== Data shown ==

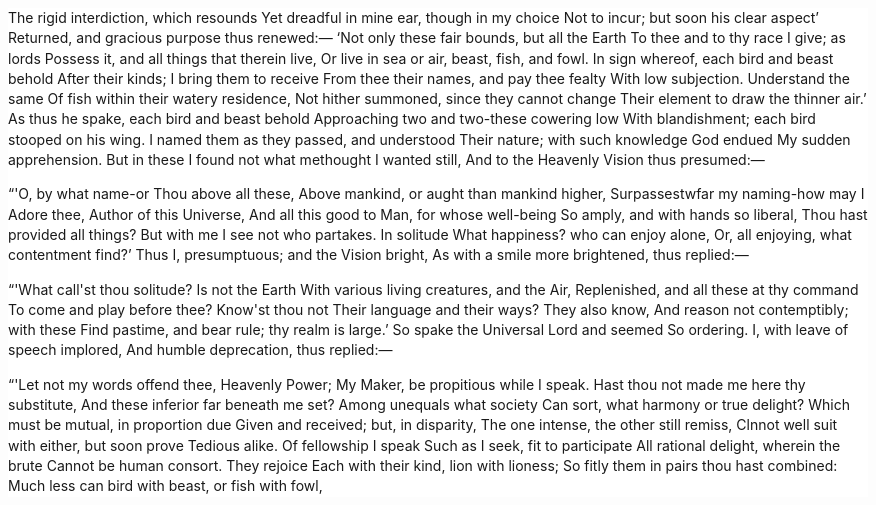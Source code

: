 The rigid interdiction, which resounds
Yet dreadful in mine ear, though in my choice
Not to incur; but soon his clear aspect’
Returned, and gracious purpose thus renewed:—
‘Not only these fair bounds, but all the Earth
To thee and to thy race I give; as lords
Possess it, and all things that therein live,
Or live in sea or air, beast, fish, and fowl.
In sign whereof, each bird and beast behold
After their kinds; I bring them to receive
From thee their names, and pay thee fealty
With low subjection. Understand the same
Of fish within their watery residence,
Not hither summoned, since they cannot change
Their element to draw the thinner air.’
As thus he spake, each bird and beast behold
Approaching two and two-these cowering low
With blandishment; each bird stooped on his wing.
I named them as they passed, and understood
Their nature; with such knowledge God endued
My sudden apprehension. But in these
I found not what methought I wanted still,
And to the Heavenly Vision thus presumed:—

“'O, by what name-or Thou above all these,
Above mankind, or aught than mankind higher,
Surpassestwfar my naming-how may I
Adore thee, Author of this Universe,
And all this good to Man, for whose well-being
So amply, and with hands so liberal,
Thou hast provided all things? But with me
I see not who partakes. In solitude
What happiness? who can enjoy alone,
Or, all enjoying, what contentment find?’
Thus I, presumptuous; and the Vision bright,
As with a smile more brightened, thus replied:—

“'What call'st thou solitude? Is not the Earth
With various living creatures, and the Air,
Replenished, and all these at thy command
To come and play before thee? Know'st thou not
Their language and their ways? They also know,
And reason not contemptibly; with these
Find pastime, and bear rule; thy realm is large.’
So spake the Universal Lord and seemed
So ordering. I, with leave of speech implored,
And humble deprecation, thus replied:—

“'Let not my words offend thee, Heavenly Power;
My Maker, be propitious while I speak.
Hast thou not made me here thy substitute,
And these inferior far beneath me set?
Among unequals what society
Can sort, what harmony or true delight?
Which must be mutual, in proportion due
Given and received; but, in disparity,
The one intense, the other still remiss,
Clnnot well suit with either, but soon prove
Tedious alike. Of fellowship I speak
Such as I seek, fit to participate
All rational delight, wherein the brute
Cannot be human consort. They rejoice
Each with their kind, lion with lioness;
So fitly them in pairs thou hast combined:
Much less can bird with beast, or fish with fowl,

===

### [Task statement]
Reproduce the records exactly, starting with their first line and ending with the line that contains "To thee and to thy race I give; as lords", though pictures should be dropped.

### [Exercise solution]
Source code

: The rigid interdiction, which resounds
Yet dreadful in mine ear, though in my choice
Not to incur; but soon his clear aspect’
Returned, and gracious purpose thus renewed:—
‘Not only these fair bounds, but all the Earth
To thee and to thy race I give; as lords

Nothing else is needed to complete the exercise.